### What is needed
Reproduce all the entries, matching the original word for word.

***

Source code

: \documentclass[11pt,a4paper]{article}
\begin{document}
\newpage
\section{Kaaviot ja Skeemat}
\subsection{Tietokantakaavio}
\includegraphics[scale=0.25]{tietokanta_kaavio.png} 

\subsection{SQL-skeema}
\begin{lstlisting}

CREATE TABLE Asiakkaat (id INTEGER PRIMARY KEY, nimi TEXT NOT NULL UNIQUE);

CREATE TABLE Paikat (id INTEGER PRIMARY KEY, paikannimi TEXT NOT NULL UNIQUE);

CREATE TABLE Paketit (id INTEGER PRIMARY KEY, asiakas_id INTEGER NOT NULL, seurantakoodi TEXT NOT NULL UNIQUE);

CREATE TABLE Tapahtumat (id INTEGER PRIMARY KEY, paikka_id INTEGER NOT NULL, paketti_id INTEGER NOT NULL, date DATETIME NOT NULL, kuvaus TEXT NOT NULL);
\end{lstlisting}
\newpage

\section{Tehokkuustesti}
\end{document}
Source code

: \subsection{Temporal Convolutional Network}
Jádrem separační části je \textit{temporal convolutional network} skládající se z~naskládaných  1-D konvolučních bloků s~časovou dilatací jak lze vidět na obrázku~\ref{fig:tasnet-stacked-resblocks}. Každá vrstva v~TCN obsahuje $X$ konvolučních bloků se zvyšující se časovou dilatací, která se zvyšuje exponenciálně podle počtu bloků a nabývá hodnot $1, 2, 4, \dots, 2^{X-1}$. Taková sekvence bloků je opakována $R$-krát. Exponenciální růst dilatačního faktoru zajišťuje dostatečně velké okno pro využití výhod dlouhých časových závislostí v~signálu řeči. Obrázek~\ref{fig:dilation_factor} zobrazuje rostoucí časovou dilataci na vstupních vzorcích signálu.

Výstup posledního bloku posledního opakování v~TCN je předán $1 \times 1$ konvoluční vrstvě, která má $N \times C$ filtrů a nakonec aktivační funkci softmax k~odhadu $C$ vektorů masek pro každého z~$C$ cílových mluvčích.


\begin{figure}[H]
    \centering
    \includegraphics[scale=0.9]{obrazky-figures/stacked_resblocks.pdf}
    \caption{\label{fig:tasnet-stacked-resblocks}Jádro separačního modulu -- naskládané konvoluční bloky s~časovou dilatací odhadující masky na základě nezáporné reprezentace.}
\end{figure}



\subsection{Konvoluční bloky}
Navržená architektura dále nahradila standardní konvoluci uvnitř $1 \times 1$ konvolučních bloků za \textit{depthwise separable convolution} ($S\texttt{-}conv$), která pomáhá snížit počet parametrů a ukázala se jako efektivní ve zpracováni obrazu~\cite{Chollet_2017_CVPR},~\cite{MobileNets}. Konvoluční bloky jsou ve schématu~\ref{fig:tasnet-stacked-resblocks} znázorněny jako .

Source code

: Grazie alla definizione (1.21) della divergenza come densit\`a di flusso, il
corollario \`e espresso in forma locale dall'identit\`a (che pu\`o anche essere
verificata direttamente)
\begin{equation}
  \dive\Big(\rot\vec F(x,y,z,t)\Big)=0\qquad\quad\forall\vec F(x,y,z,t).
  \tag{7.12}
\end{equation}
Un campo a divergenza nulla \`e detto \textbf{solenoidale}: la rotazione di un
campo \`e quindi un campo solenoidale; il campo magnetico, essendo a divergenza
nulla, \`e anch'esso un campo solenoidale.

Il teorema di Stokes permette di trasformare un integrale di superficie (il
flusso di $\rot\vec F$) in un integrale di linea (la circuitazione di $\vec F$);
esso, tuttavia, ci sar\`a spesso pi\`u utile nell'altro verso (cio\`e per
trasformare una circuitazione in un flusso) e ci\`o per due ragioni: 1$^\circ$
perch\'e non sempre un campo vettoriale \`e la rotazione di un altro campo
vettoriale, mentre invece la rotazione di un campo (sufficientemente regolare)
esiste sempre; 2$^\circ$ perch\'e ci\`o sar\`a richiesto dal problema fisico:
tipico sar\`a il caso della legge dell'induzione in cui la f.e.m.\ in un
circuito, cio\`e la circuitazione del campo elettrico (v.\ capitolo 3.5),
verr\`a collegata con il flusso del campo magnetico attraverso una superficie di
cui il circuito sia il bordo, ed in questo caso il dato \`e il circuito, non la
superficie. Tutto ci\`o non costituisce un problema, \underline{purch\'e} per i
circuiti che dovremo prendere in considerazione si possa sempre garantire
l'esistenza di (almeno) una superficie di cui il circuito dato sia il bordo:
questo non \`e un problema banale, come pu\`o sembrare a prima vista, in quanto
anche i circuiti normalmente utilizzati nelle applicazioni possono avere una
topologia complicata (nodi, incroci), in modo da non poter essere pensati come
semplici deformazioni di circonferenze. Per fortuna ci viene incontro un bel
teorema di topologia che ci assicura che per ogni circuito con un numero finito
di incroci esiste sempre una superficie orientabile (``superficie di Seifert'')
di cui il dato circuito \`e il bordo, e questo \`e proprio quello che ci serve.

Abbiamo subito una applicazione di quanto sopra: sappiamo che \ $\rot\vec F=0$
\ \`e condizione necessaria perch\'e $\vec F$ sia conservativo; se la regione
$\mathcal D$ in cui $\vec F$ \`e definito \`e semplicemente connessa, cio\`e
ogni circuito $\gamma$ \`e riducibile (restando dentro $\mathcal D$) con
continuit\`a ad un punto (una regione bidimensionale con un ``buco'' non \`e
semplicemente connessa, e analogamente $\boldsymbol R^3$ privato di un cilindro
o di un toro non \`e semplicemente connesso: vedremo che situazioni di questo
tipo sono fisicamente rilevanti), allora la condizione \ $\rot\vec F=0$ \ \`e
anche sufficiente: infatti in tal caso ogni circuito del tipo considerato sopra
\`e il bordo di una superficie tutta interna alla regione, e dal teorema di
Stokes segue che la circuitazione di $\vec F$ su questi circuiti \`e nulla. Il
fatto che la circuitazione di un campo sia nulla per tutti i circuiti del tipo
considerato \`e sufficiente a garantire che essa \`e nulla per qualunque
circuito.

***

### Result
Source code

: \documentclass[11pt,a4paper]{article}
\begin{document}
\newpage
\section{Kaaviot ja Skeemat}
\subsection{Tietokantakaavio}
\includegraphics[scale=0.25]{tietokanta_kaavio.png} 

\subsection{SQL-skeema}
\begin{lstlisting}

CREATE TABLE Asiakkaat (id INTEGER PRIMARY KEY, nimi TEXT NOT NULL UNIQUE);

CREATE TABLE Paikat (id INTEGER PRIMARY KEY, paikannimi TEXT NOT NULL UNIQUE);

CREATE TABLE Paketit (id INTEGER PRIMARY KEY, asiakas_id INTEGER NOT NULL, seurantakoodi TEXT NOT NULL UNIQUE);

CREATE TABLE Tapahtumat (id INTEGER PRIMARY KEY, paikka_id INTEGER NOT NULL, paketti_id INTEGER NOT NULL, date DATETIME NOT NULL, kuvaus TEXT NOT NULL);
\end{lstlisting}
\newpage

\section{Tehokkuustesti}
\end{document}
Source code

: \subsection{Temporal Convolutional Network}
Jádrem separační části je \textit{temporal convolutional network} skládající se z~naskládaných  1-D konvolučních bloků s~časovou dilatací jak lze vidět na obrázku~\ref{fig:tasnet-stacked-resblocks}. Každá vrstva v~TCN obsahuje $X$ konvolučních bloků se zvyšující se časovou dilatací, která se zvyšuje exponenciálně podle počtu bloků a nabývá hodnot $1, 2, 4, \dots, 2^{X-1}$. Taková sekvence bloků je opakována $R$-krát. Exponenciální růst dilatačního faktoru zajišťuje dostatečně velké okno pro využití výhod dlouhých časových závislostí v~signálu řeči. Obrázek~\ref{fig:dilation_factor} zobrazuje rostoucí časovou dilataci na vstupních vzorcích signálu.

Výstup posledního bloku posledního opakování v~TCN je předán $1 \times 1$ konvoluční vrstvě, která má $N \times C$ filtrů a nakonec aktivační funkci softmax k~odhadu $C$ vektorů masek pro každého z~$C$ cílových mluvčích.


\begin{figure}[H]
    \centering
    \includegraphics[scale=0.9]{obrazky-figures/stacked_resblocks.pdf}
    \caption{\label{fig:tasnet-stacked-resblocks}Jádro separačního modulu -- naskládané konvoluční bloky s~časovou dilatací odhadující masky na základě nezáporné reprezentace.}
\end{figure}



\subsection{Konvoluční bloky}
Navržená architektura dále nahradila standardní konvoluci uvnitř $1 \times 1$ konvolučních bloků za \textit{depthwise separable convolution} ($S\texttt{-}conv$), která pomáhá snížit počet parametrů a ukázala se jako efektivní ve zpracováni obrazu~\cite{Chollet_2017_CVPR},~\cite{MobileNets}. Konvoluční bloky jsou ve schématu~\ref{fig:tasnet-stacked-resblocks} znázorněny jako .

Source code

: Grazie alla definizione (1.21) della divergenza come densit\`a di flusso, il
corollario \`e espresso in forma locale dall'identit\`a (che pu\`o anche essere
verificata direttamente)
\begin{equation}
  \dive\Big(\rot\vec F(x,y,z,t)\Big)=0\qquad\quad\forall\vec F(x,y,z,t).
  \tag{7.12}
\end{equation}
Un campo a divergenza nulla \`e detto \textbf{solenoidale}: la rotazione di un
campo \`e quindi un campo solenoidale; il campo magnetico, essendo a divergenza
nulla, \`e anch'esso un campo solenoidale.

Il teorema di Stokes permette di trasformare un integrale di superficie (il
flusso di $\rot\vec F$) in un integrale di linea (la circuitazione di $\vec F$);
esso, tuttavia, ci sar\`a spesso pi\`u utile nell'altro verso (cio\`e per
trasformare una circuitazione in un flusso) e ci\`o per due ragioni: 1$^\circ$
perch\'e non sempre un campo vettoriale \`e la rotazione di un altro campo
vettoriale, mentre invece la rotazione di un campo (sufficientemente regolare)
esiste sempre; 2$^\circ$ perch\'e ci\`o sar\`a richiesto dal problema fisico:
tipico sar\`a il caso della legge dell'induzione in cui la f.e.m.\ in un
circuito, cio\`e la circuitazione del campo elettrico (v.\ capitolo 3.5),
verr\`a collegata con il flusso del campo magnetico attraverso una superficie di
cui il circuito sia il bordo, ed in questo caso il dato \`e il circuito, non la
superficie. Tutto ci\`o non costituisce un problema, \underline{purch\'e} per i
circuiti che dovremo prendere in considerazione si possa sempre garantire
l'esistenza di (almeno) una superficie di cui il circuito dato sia il bordo:
questo non \`e un problema banale, come pu\`o sembrare a prima vista, in quanto
anche i circuiti normalmente utilizzati nelle applicazioni possono avere una
topologia complicata (nodi, incroci), in modo da non poter essere pensati come
semplici deformazioni di circonferenze. Per fortuna ci viene incontro un bel
teorema di topologia che ci assicura che per ogni circuito con un numero finito
di incroci esiste sempre una superficie orientabile (``superficie di Seifert'')
di cui il dato circuito \`e il bordo, e questo \`e proprio quello che ci serve.

Abbiamo subito una applicazione di quanto sopra: sappiamo che \ $\rot\vec F=0$
\ \`e condizione necessaria perch\'e $\vec F$ sia conservativo; se la regione
$\mathcal D$ in cui $\vec F$ \`e definito \`e semplicemente connessa, cio\`e
ogni circuito $\gamma$ \`e riducibile (restando dentro $\mathcal D$) con
continuit\`a ad un punto (una regione bidimensionale con un ``buco'' non \`e
semplicemente connessa, e analogamente $\boldsymbol R^3$ privato di un cilindro
o di un toro non \`e semplicemente connesso: vedremo che situazioni di questo
tipo sono fisicamente rilevanti), allora la condizione \ $\rot\vec F=0$ \ \`e
anche sufficiente: infatti in tal caso ogni circuito del tipo considerato sopra
\`e il bordo di una superficie tutta interna alla regione, e dal teorema di
Stokes segue che la circuitazione di $\vec F$ su questi circuiti \`e nulla. Il
fatto che la circuitazione di un campo sia nulla per tutti i circuiti del tipo
considerato \`e sufficiente a garantire che essa \`e nulla per qualunque
circuito.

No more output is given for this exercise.